> [BRIEF]
Below are the records; pull every line that includes "dátové".

> [INFORMATION]
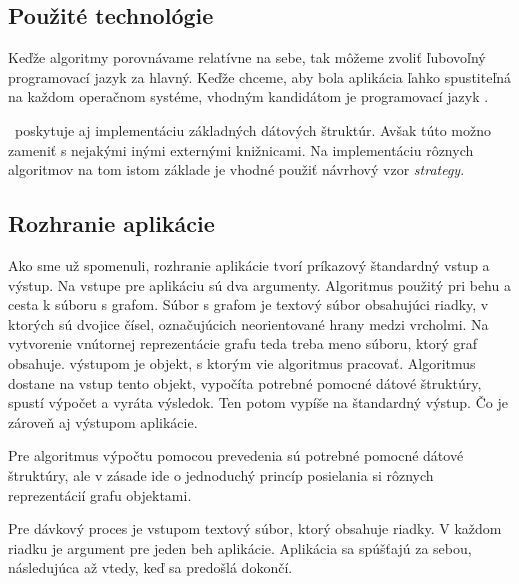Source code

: \subsection{Použité technológie}

Keďže algoritmy porovnávame relatívne na sebe, tak môžeme zvoliť ľubovoľný 
programovací jazyk za hlavný. Keďže chceme, aby bola aplikácia ľahko 
spustiteľná na každom operačnom systéme, vhodným kandidátom je programovací 
jazyk \Java .

\Java\ poskytuje aj implementáciu základných dátových štruktúr. Avšak túto možno 
zameniť s nejakými inými externými knižnicami. Na implementáciu rôznych 
algoritmov na tom istom základe je vhodné použiť návrhový vzor \emph{strategy}.

\subsection{Rozhranie aplikácie}

Ako sme už spomenuli, rozhranie aplikácie tvorí príkazový štandardný vstup a 
výstup. Na vstupe pre aplikáciu sú dva argumenty. Algoritmus použitý pri behu a 
cesta k súboru s grafom. Súbor s grafom je textový súbor obsahujúci riadky, 
v ktorých sú dvojice čísel, označujúcich neorientované hrany medzi vrcholmi. 
Na vytvorenie vnútornej reprezentácie grafu teda treba meno súboru, ktorý graf 
obsahuje. výstupom je objekt, s ktorým vie algoritmus pracovať. Algoritmus 
dostane na vstup tento objekt, vypočíta potrebné pomocné dátové štruktúry, 
spustí výpočet a vyráta výsledok. Ten potom vypíše na štandardný výstup. Čo je 
zároveň aj výstupom aplikácie.

Pre algoritmus výpočtu pomocou prevedenia sú potrebné pomocné dátové štruktúry, 
ale v zásade ide o jednoduchý princíp posielania si rôznych reprezentácií grafu 
objektami.

Pre dávkový proces je vstupom textový súbor, ktorý obsahuje riadky. V každom 
riadku je argument pre jeden beh aplikácie. Aplikácia sa spúšťajú za sebou, 
následujúca až vtedy, keď sa predošlá dokončí.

> [YOUR RESPONSE]
dostane na vstup tento objekt, vypočíta potrebné pomocné dátové štruktúry, 
Pre algoritmus výpočtu pomocou prevedenia sú potrebné pomocné dátové štruktúry, 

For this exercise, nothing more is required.